Они повернулись к нему, но, прежде чем она успела открыть рот, Чань вытащил руку из кармана пальто.
— Я так полагаю, это его ключ, — сказал Чань и бросил тяжелый металлический ключ на пол — тот со звоном упал перед возвышением.
* * *
Ключ, конечно, мог принадлежать кому угодно (и он не думал, что они помнили, какой именно ключ был у Грея), но вещественное доказательство произвело желаемый эффект — оно словно подтверждало его слова. Он улыбнулся с мрачным удовлетворением, сказав последнее слово в этом язвительном разговоре и чувствуя, как желанная невозмутимость поселяется в его сердце, потому что Чань знал — нет ничего опаснее человека, который не боится смерти, и радовался шансу посеять максимальный раздор в эти последние роковые мгновения. Фигуры на возвышении хранили молчание, как и толпа, хотя он был уверен, что толпа понятия не имеет, о чем идет речь, а только видит, что их вожди явно попали впросак.
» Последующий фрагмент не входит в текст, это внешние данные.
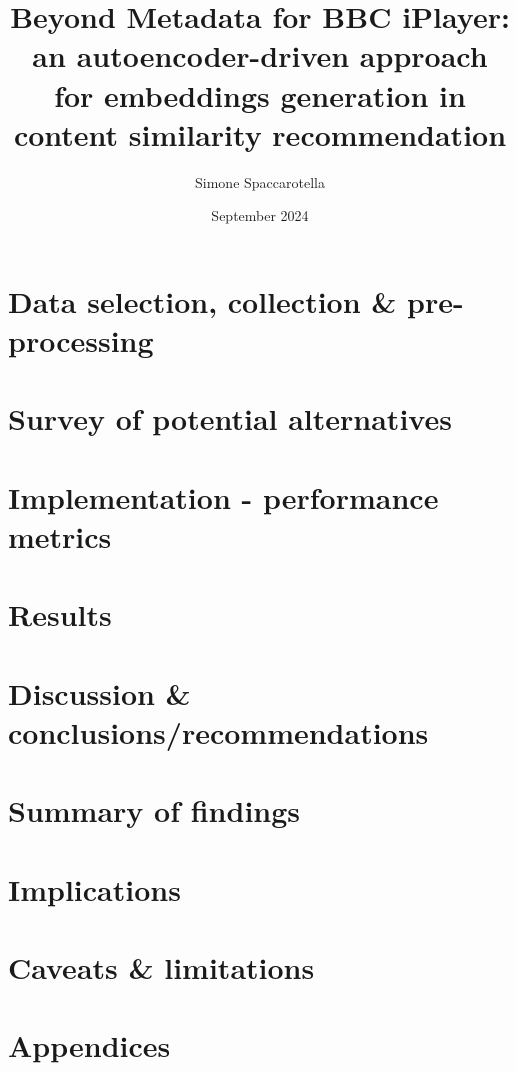 \documentclass[12pt,a4paper]{article}
\begin{document}
\title{Beyond Metadata for BBC iPlayer:\\an autoencoder-driven approach for embeddings generation in content similarity recommendation}
\author{Simone Spaccarotella}
\date{September 2024}

\maketitle
\tableofcontents









\section{Data selection, collection \& pre-processing}

\section{Survey of potential alternatives}

\section{Implementation - performance metrics}

\section{Results}

\section{Discussion \& conclusions/recommendations}

\section{Summary of findings}

\section{Implications}

\section{Caveats \& limitations}

\section{Appendices}



\end{document}
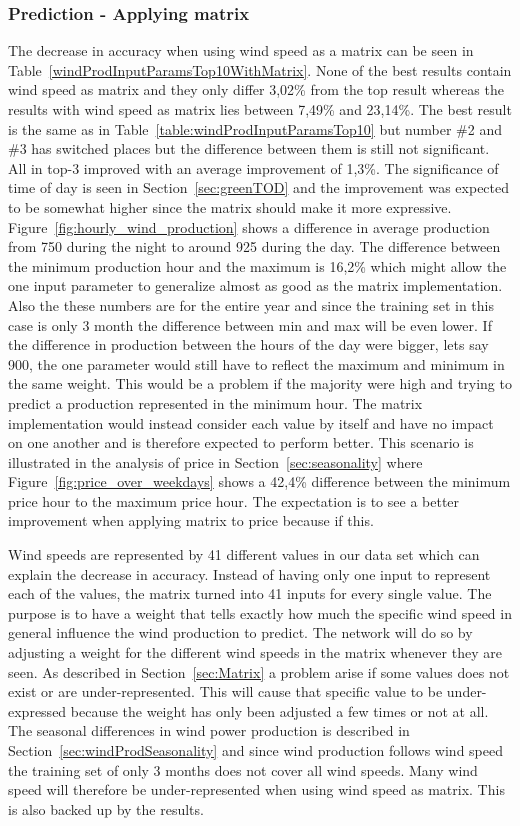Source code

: \subsubsection{Prediction - Applying matrix}
The decrease in accuracy when using wind speed as a matrix can be seen in Table~\ref{windProdInputParamsTop10WithMatrix}. None of the best results contain wind speed as matrix and they only differ 3,02\% from the top result whereas the results with wind speed as matrix lies between 7,49\% and 23,14\%. The best result is the same as in Table~\ref{table:windProdInputParamsTop10} but number \#2 and \#3 has switched places but the difference between them is still not significant. All in top-3 improved with an average improvement of 1,3\%. The significance of time of day is seen in Section~\ref{sec:greenTOD} and the improvement was expected to be somewhat higher since the matrix should make it more expressive. Figure~\ref{fig:hourly_wind_production} shows a difference in average production from 750 during the night to around 925 during the day. The difference between the minimum production hour and the maximum is 16,2\% which might allow the one input parameter to generalize almost as good as the matrix implementation. Also the these numbers are for the entire year and since the training set in this case is only 3 month the difference between min and max will be even lower. If the difference in production between the hours of the day were bigger, lets say 900, the one parameter would still have to reflect the maximum and minimum in the same weight. This would be a problem if the majority were high and trying to predict a production represented in the minimum hour. The matrix implementation would instead consider each value by itself and have no impact on one another and is therefore expected to perform better. This scenario is illustrated in the analysis of price in Section~\ref{sec:seasonality} where Figure~\ref{fig:price_over_weekdays} shows a 42,4\% difference between the minimum price hour to the maximum price hour. The expectation is to see a better improvement when applying matrix to price because if this. 

Wind speeds are represented by 41 different values in our data set which can explain the decrease in accuracy. Instead of having only one input to represent each of the values, the matrix turned into 41 inputs for every single value. The purpose is to have a weight that tells exactly how much the specific wind speed in general influence the wind production to predict. The network will do so by adjusting a weight for the different wind speeds in the matrix whenever they are seen. As described in Section~\ref{sec:Matrix} a problem arise if some values does not exist or are under-represented. This will cause that specific value to be under-expressed because the weight has only been adjusted a few times or not at all. The seasonal differences in wind power production is described in Section~\ref{sec:windProdSeasonality} and since wind production follows wind speed the training set of only 3 months does not cover all wind speeds. Many wind speed will therefore be under-represented when using wind speed as matrix. This is also backed up by the results.

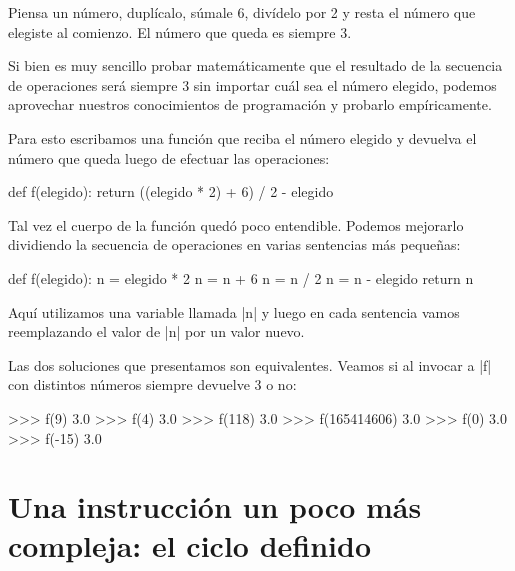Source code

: \begin{problema}
Piensa un número, duplícalo, súmale 6, divídelo por 2 y resta el número
que elegiste al comienzo. El número que queda es siempre 3.
\end{problema}

\begin{solucion}
Si bien es muy sencillo probar matemáticamente que el resultado de la secuencia
de operaciones será siempre 3 sin importar cuál sea el número elegido, podemos
aprovechar nuestros conocimientos de programación y probarlo empíricamente.

Para esto escribamos una función que reciba el número elegido y devuelva el
número que queda luego de efectuar las operaciones:

\begin{codigo-python-sn}
def f(elegido):
    return ((elegido * 2) + 6) / 2 - elegido
\end{codigo-python-sn}

Tal vez el cuerpo de la función quedó poco entendible. Podemos mejorarlo
dividiendo la secuencia de operaciones en varias sentencias más pequeñas:

\begin{codigo-python-sn}
def f(elegido):
	n = elegido * 2
	n = n + 6
	n = n / 2
	n = n - elegido
	return n
\end{codigo-python-sn}

Aquí utilizamos una variable llamada |n| y luego en cada sentencia vamos
reemplazando el valor de |n| por un valor nuevo.

Las dos soluciones que presentamos son equivalentes. Veamos si al invocar a |f|
con distintos números siempre devuelve 3 o no:

\begin{codigo-python-sn}
>>> f(9)
3.0
>>> f(4)
3.0
>>> f(118)
3.0
>>> f(165414606)
3.0
>>> f(0)
3.0
>>> f(-15)
3.0
\end{codigo-python-sn}
\end{solucion}

\section{Una instrucción un poco más compleja: el ciclo definido}

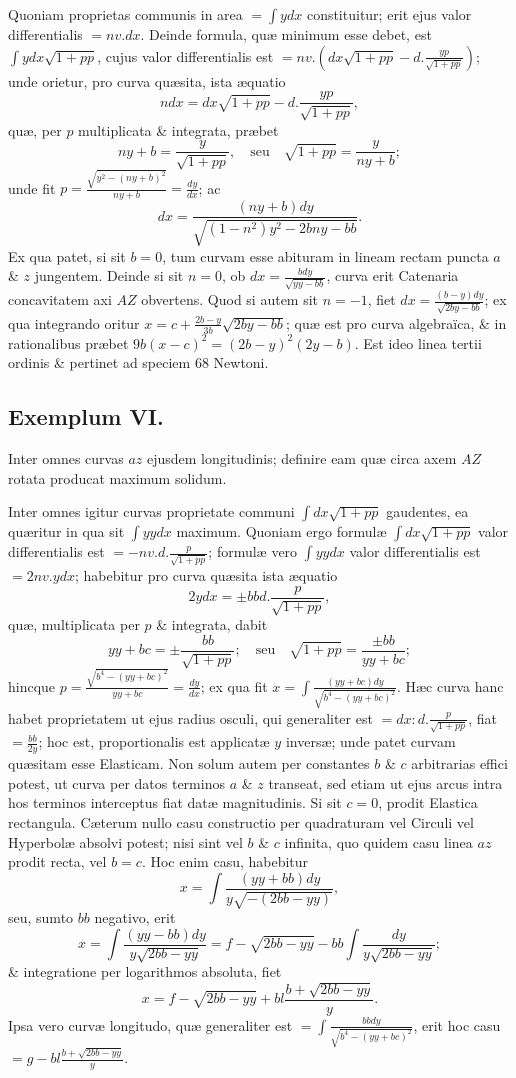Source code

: Quoniam proprietas communis in area $=\int ydx$ constituitur; erit ejus valor differentialis $=nv.dx$. Deinde formula, quæ minimum esse debet, est $\int ydx\sqrt{1+pp}$, cujus valor differentialis est $=nv.\left(dx\sqrt{1+pp}-d.\frac{yp}{\sqrt{1+pp}}\right)$; unde orietur, pro curva quæsita, ista æquatio
\[ndx=dx\sqrt{1+pp}-d.\frac{yp}{\sqrt{1+pp}},\]
quæ, per $p$ multiplicata \& integrata, præbet
\[ny+b=\frac y{\sqrt{1+pp}},\quad\text{seu}\quad\sqrt{1+pp}=\frac y{ny+b};\]
unde fit $p=\frac{\sqrt{y^2-(ny+b)^2}}{ny+b}=\frac{dy}{dx}$; ac
\[dx=\frac{(ny+b)dy}{\sqrt{(1-n^2)y^2-2bny-bb}}.\]
Ex qua patet, si sit $b=0$, tum curvam esse abituram in lineam rectam puncta $a$ \& $z$ jungentem. Deinde si sit $n=0$, ob $dx=\frac{bdy}{\sqrt{yy-bb}}$, curva erit Catenaria concavitatem axi $AZ$ obvertens. Quod si autem sit $n=-1$, fiet $dx=\frac{(b-y)dy}{\sqrt{2by-bb}}$; ex qua integrando oritur $x=c+\frac{2b-y}{3b}\sqrt{2by-bb}$; quæ est pro curva algebraïca, \& in rationalibus præbet $9b(x-c)^2=(2b-y)^2(2y-b)$. Est ideo linea tertii ordinis \& pertinet ad speciem 68 Newtoni.

\subsection*{Exemplum VI.}
Inter omnes curvas $az$ ejusdem longitudinis; definire eam quæ circa axem $AZ$ rotata producat maximum solidum.

Inter omnes igitur curvas proprietate communi $\int dx\sqrt{1+pp}$ gaudentes, ea quæritur in qua sit $\int yydx$ maximum. Quoniam ergo formulæ $\int dx\sqrt{1+pp}$ valor differentialis est $=-nv.d.\frac p{\sqrt{1+pp}}$; formulæ vero $\int yydx$ valor differentialis est $=2nv.ydx$; habebitur pro curva quæsita ista æquatio
\[2ydx=\pm bbd.\frac p{\sqrt{1+pp}},\]
quæ, multiplicata per $p$ \& integrata, dabit
\[yy+bc=\pm\frac{bb}{\sqrt{1+pp}};\quad\text{seu}\quad\sqrt{1+pp}=\frac{\pm bb}{yy+bc};\]
hincque $p=\frac{\sqrt{b^4-(yy+bc)^2}}{yy+bc}=\frac{dy}{dx}$; ex qua fit $x=\int\frac{(yy+bc)dy}{\sqrt{b^4-(yy+bc)^2}}$. Hæc curva hanc habet proprietatem ut ejus radius osculi, qui generaliter est $=dx:d.\frac p{\sqrt{1+pp}}$, fiat $=\frac{bb}{2y}$; hoc est, proportionalis est applicatæ $y$ inversæ; unde patet curvam quæsitam esse Elasticam. Non solum autem per constantes $b$ \& $c$ arbitrarias effici potest, ut curva per datos terminos $a$ \& $z$ transeat, sed etiam ut ejus arcus intra hos terminos interceptus fiat datæ magnitudinis. Si sit $c=0$, prodit Elastica rectangula. Cæterum nullo casu constructio per quadraturam vel Circuli vel Hyperbolæ absolvi potest; nisi sint vel $b$ \& $c$ infinita, quo quidem casu linea $az$ prodit recta, vel $b=c$. Hoc enim casu, habebitur
\[x=\int\frac{(yy+bb)dy}{y\sqrt{-(2bb-yy)}},\]
seu, sumto $bb$ negativo, erit
\[
x=\int\frac{(yy-bb)dy}{y\sqrt{2bb-yy}}=f-\sqrt{2bb-yy}-bb\int\frac{dy}{y\sqrt{2bb-yy}};
\]
\& integratione per logarithmos absoluta, fiet
\[x=f-\sqrt{2bb-yy}+bl\frac{b+\sqrt{2bb-yy}}y.\]
Ipsa vero curvæ longitudo, quæ generaliter est $=\int\frac{bbdy}{\sqrt{b^4-(yy+bc)^2}}$, erit hoc casu $=g-bl\frac{b+\sqrt{2bb-yy}}y$.

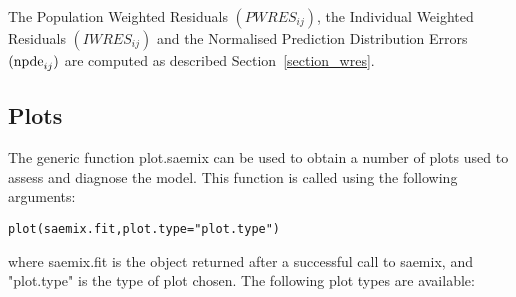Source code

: The Population Weighted Residuals $(PWRES_{ij})$,  the Individual Weighted Residuals $(IWRES_{ij})$ and the Normalised Prediction Distribution Errors $({\rm npde}_{ij})$ are computed as described Section~\ref{section_wres}.

\newpage
\subsection{Plots} \label{sec:plot.functions}

The generic function {\sf plot.saemix} can be used to obtain a number of plots used to assess and diagnose the model. This function is called using the following arguments:
\begin{verbatim}
plot(saemix.fit,plot.type="plot.type")
\end{verbatim}
where {\sf saemix.fit} is the object returned after a successful call to {\sf saemix}, and {\sf "plot.type"} is the type of plot chosen. The following plot types are available:
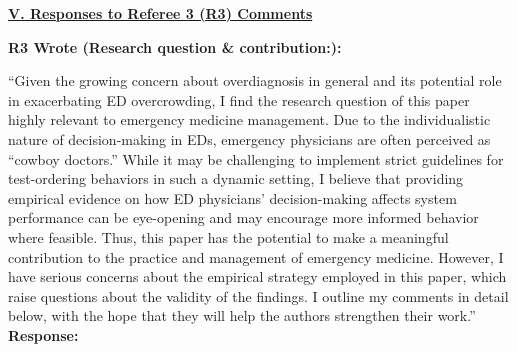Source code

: \documentclass[11pt]{article}
\newenvironment{quote2}
{ \bigskip
\noindent
         \small\em
         \baselineskip=14pt
}
\newcommand{\1}{\hbox{\rm 1\kern-.35em 1}}
\begin{document}
{{{{%
\clearpage





\pagestyle{fancy}
\fancyhead{}
\renewcommand{\headrulewidth}{0pt}

\noindent\underline{\textbf{V. Responses to Referee 3 (R3) Comments}}



\begin{quote2}
\textbf{R3 Wrote (Research question \& contribution:):}  

\noindent``Given the growing concern about overdiagnosis in general and its potential role in exacerbating ED overcrowding, I find the research question of this paper highly relevant to emergency medicine management. Due to the individualistic nature of decision-making in EDs, emergency physicians are often perceived as “cowboy doctors.” While it may be challenging to implement strict guidelines for test-ordering behaviors in such a dynamic setting, I believe that providing empirical evidence on how ED physicians’ decision-making affects system performance can be eye-opening and may encourage more informed behavior where feasible. Thus, this paper has the potential to make a meaningful contribution to the practice and management of emergency medicine. However, I have serious concerns about the empirical strategy employed in this paper, which raise questions about the validity of the findings. I outline my comments in detail below, with the hope that they will help the authors strengthen their work.”
\end{quote2}

\noindent\textbf{Response:} \color{blue}{We sincerely appreciate the reviewer's recognition of our paper's relevance to emergency medicine management and the important problem of overdiagnosis in contributing to ED overcrowding. Your characterization of emergency physicians as "cowboy doctors" whose individualistic decision-making requires empirical scrutiny perfectly captures the motivation for our study. We agree that while implementing strict protocols in dynamic ED settings is challenging, providing rigorous evidence about the consequences of different practice patterns can inform better decision-making.

}}}}}
\end{document}
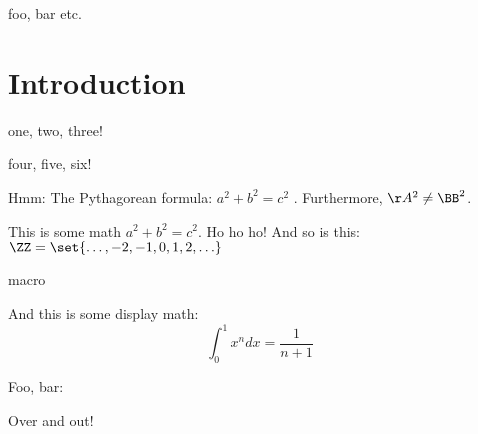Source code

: 
foo, bar
etc.



    
\newcommand{\DT}{{\mathbb S}}

\section{Introduction}

one, two, three!

four, five, six!

\begin{theorem}
Hmm: The Pythagorean formula: $a^2 + b^2 = c^2$
\yuuk {}.  Furthermore, $\AA^2 \ne \BB^2$.
\end{theorem}

This is some math $a^2 + b^2 = c^2$.  Ho ho ho!
And so is this: $\ZZ = \set{\ldots, -2, -1, 0, 1, 2, \ldots}$

macro 

And this is some display math: \[ \int_0^1 x^n dx = \frac{1}{n+1} \]

Foo, bar:

Over and out!


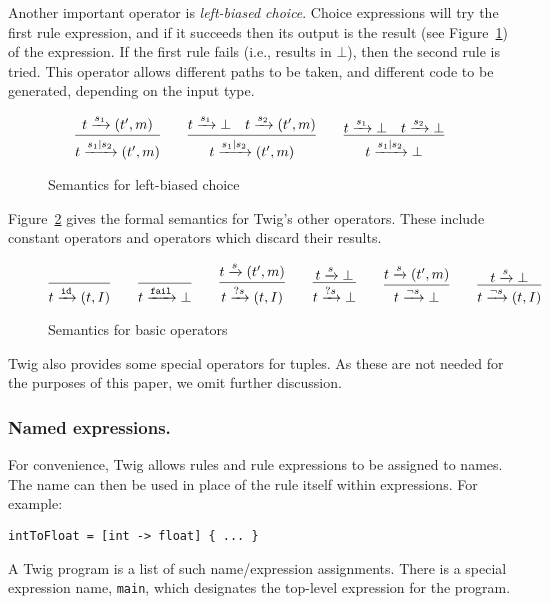 Another important operator is \emph{left-biased choice}. Choice expressions will try the first rule expression, and if it succeeds then its output is the result (see Figure~\ref{semantics:choice}) of the expression. If the first rule fails (i.e., results in $\bot$), then the second rule is tried. This operator allows different paths to be taken, and different code to be generated, depending on the input type.

\begin{figure}[ht]
\[
\infer{t \arr{s_1|s_2} (t',m)}{t \arr{s_1} (t',m)}
\qquad 
\infer{t \arr{s_1|s_2} (t',m)}{t \arr{s_1} \bot \quad t \arr{s_2} (t',m)}
\qquad
\infer{t \arr{s_1|s_2} \bot}{t \arr{s_1} \bot \quad t \arr{s_2} \bot}
\]
\caption{Semantics for left-biased choice}
\label{semantics:choice}
\end{figure}

Figure~\ref{semantics:basic} gives the formal semantics for Twig's other operators. These include constant operators and operators which discard their results.

\begin{figure}[ht]
\[
\infer{t \arr{\mathtt{id}} (t,I)}{}
\qquad
\infer{t \arr{\mathtt{fail}} \bot}{}
\qquad
\infer{t \arr{?s} (t,I)}{t \arr{s} (t',m)}
\qquad 
\infer{t \arr{?s} \bot}{t \arr{s} \bot}
\qquad
\infer{t \arr{\lnot s} \bot}{t \arr{s} (t',m)}
\qquad 
\infer{t \arr{\lnot s} (t,I)}{t \arr{s} \bot}
\]
\caption{Semantics for basic operators}
\label{semantics:basic}
\end{figure}

Twig also provides some special operators for tuples. As these are not needed for the purposes of this paper, we omit further discussion.

\subsubsection{Named expressions.}
\label{section:names}

For convenience, Twig allows rules and rule expressions to be assigned to names. The name can then be used in place of the rule itself within expressions. For example:

\begin{verbatim}
intToFloat = [int -> float] { ... }
\end{verbatim}

A Twig program is a list of such name/expression assignments. There is a special expression name, \texttt{main}, which designates the top-level expression for the program.

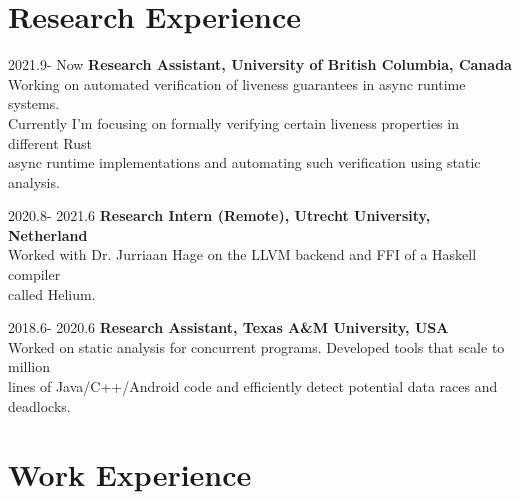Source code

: \documentclass[12pt,letterpaper]{report}
\begin{document}

\section*{Research Experience}
\begin{tablist}[style=multiline, leftmargin=*]
	\item[2021.9- Now]
	\tab \textbf{Research Assistant, University of British Columbia, Canada}\\
	\tab Working on automated verification of liveness guarantees in async runtime systems. \\
	\tab Currently I'm focusing on formally verifying certain liveness properties in different Rust \\
	\tab async runtime implementations and automating such verification using static analysis.\\
	\item[2020.8- 2021.6]
	\tab \textbf{Research Intern (Remote), Utrecht University, Netherland}\\
	\tab Worked with Dr. Jurriaan Hage on the LLVM backend and FFI of a Haskell compiler \\
	\tab called Helium.
	\item[2018.6- 2020.6]
	\tab \textbf{Research Assistant, Texas A\&M University, USA}\\
	\tab Worked on static analysis for concurrent programs. Developed tools that scale to million\\
	\tab lines of Java/C++/Android code and efficiently detect potential data races and deadlocks.
\end{tablist}


\section*{Work Experience}
\end{document}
— Что он там делал? — начал было Граббе.
— Откройте двери! — прокричала графиня, гневно смотря на Чаня и возвышая голос, который словно бритвой прорезал весь зал.
У себя за спиной Чань услышал звук отодвигаемой щеколды. По толпе тут же прошел шепоток, люди повернулись, потом подались назад. Кто-то еще входил в бальный зал. Чань посмотрел на возвышение (лица стоявших там, как и лица толпы, были обращены к входящим), потом перевел взгляд назад; в шепотке стали слышны тревожные вскрики.
Наконец толпа расступилась, освобождая пространство между Кардиналом Чанем и медленно приближающимся к нему графом д'Орканцем. В левой руке граф держал черный кожаный поводок, прикрепленный металлическим карабином к кожаному ошейнику на шее женщины, которая шла следом за ним. У Чаня перехватило дыхание.